(MATERIAL SHOWN Opens)
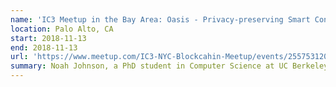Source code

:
 ```yaml
---
name: 'IC3 Meetup in the Bay Area: Oasis - Privacy-preserving Smart Contracts at Scale'
location: Palo Alto, CA
start: 2018-11-13
end: 2018-11-13
url: 'https://www.meetup.com/IC3-NYC-Blockcahin-Meetup/events/255753120/'
summary: Noah Johnson, a PhD student in Computer Science at UC Berkeley, advised by Prof. Dawn Song will talk about Oasis, a platform for privacy-preserving smart contracts at scale. This Meetup is hosted by VMware in Palo Alto.
---
```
(MATERIAL SHOWN Closes)
**PROBLEM TO WORK ON:** Set down the records precisely as they appear. Any picture stays out.

**RESULT OF THE TASK:**
Source code

:
 ```yaml
---
name: 'IC3 Meetup in the Bay Area: Oasis - Privacy-preserving Smart Contracts at Scale'
location: Palo Alto, CA
start: 2018-11-13
end: 2018-11-13
url: 'https://www.meetup.com/IC3-NYC-Blockcahin-Meetup/events/255753120/'
summary: Noah Johnson, a PhD student in Computer Science at UC Berkeley, advised by Prof. Dawn Song will talk about Oasis, a platform for privacy-preserving smart contracts at scale. This Meetup is hosted by VMware in Palo Alto.
---
```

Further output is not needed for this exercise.